Assad ribatte, Erdogan raddoppia

da Riccardo Onofri

Hagia Sophia è ormai una moschea. Erdogan ha mantenuto la promessa fatta ai propri elettori e venerdì 24 luglio l’adhan è tornato a chiamare i fedeli islamici alla preghiera nella ex cattedrale bizantina. Il kateeb, il predicatore che ha pronunciato i due sermoni nella moschea, lo ha fatto ostentando una spada ottomana – un messaggio esplicito di conquista.

La ritrasformazione in moschea di Ayasofya è un simbolo potente del progetto islamista di Erdogan. Con la sua leadership, le voci dissidenti a casa sono sempre più represse – a fine agosto l’attivista Ebru Timtik è morta in cella dopo uno sciopero della fame durato 238 giorni – ma nello stesso tempo il Sultano è stato capace negli ultimi anni di accrescere il ruolo turco sulla scacchiera internazionale, soprattutto in Medioriente (Erdogan ha apertamente criticato l’accordo Israele-EAU ed è ormai il principale “difensore” della causa palestinese) e a caccia di giacimenti di gas nel Mediterraneo orientale, dove Grecia e Turchia sono ormai ai ferri corti.

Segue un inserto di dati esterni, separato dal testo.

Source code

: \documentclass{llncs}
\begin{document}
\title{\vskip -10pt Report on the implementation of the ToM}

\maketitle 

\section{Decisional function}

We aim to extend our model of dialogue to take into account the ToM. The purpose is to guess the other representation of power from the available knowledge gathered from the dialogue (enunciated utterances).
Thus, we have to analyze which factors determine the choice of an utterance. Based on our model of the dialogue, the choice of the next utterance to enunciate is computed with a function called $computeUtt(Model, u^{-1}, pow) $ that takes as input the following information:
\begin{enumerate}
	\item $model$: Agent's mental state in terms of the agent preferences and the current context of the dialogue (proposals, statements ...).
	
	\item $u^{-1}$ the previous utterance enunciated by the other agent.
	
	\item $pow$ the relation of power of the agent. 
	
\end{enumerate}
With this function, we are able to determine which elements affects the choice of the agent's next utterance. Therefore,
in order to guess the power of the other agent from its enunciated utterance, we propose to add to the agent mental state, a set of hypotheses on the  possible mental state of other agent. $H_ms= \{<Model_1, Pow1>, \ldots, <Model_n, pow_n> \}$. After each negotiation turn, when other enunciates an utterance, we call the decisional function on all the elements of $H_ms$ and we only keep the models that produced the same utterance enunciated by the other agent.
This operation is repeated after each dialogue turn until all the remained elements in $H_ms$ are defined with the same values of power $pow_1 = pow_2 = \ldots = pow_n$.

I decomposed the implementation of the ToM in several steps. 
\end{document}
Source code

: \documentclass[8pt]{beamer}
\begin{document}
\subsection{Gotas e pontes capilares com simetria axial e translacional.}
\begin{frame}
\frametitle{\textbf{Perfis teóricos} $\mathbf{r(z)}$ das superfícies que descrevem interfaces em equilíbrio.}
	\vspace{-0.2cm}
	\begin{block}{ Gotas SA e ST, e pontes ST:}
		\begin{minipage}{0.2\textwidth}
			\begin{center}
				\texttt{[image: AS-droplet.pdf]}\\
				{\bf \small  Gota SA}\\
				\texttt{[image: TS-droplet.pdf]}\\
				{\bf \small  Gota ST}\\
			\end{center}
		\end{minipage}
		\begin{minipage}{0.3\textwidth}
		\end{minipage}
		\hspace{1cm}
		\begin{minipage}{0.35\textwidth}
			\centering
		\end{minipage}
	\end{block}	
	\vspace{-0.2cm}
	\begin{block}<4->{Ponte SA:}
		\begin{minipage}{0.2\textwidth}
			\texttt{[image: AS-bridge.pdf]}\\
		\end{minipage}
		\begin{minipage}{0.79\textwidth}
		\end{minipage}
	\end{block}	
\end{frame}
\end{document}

Nel frattempo, dalla Siria di Assad, i cui territori settentrionali sono occupati da truppe turche dal 2016, è arrivata una risposta. Il regime di Assad ha annunciato che in risposta alla conversione in moschea di Ayasofya il governo, con l’aiuto della Russia, costruirà una chiesa cristiana dedicata a Santa Sofia nella provincia centrale di Hama. L’idea sarebbe venuta a Nabeul al-Abdullah,capo di una milizia lealista, e avrebbe ricevuto l’approvazione del metropolita greco-ortodosso locale Nicolos Baalbaki. Nonostante sia un regime autoritario, prima dell’Isis la Siria di Assad è sempre stata un esempio di pacifica convivenza tra diverse fedi (alauiti, sunniti, sciiti, cattolici, ortodossi, drusi, yazidi, ismailiti, aleviti, mandei sono alcune delle comunità religiose del paese).

Una mossa che certamente trasmette un messaggio diverso da quello di Erdogan, che, non contento di Ayasofya, ha riconvertito in moschea un’altra delle conquiste ottomane, il monastero di Chora a Istanbul, che nel 1945 era diventato un museo, i cui meravigliosi mosaici saranno coperti e tra le cui mura risuonerà nuovamente il Corano.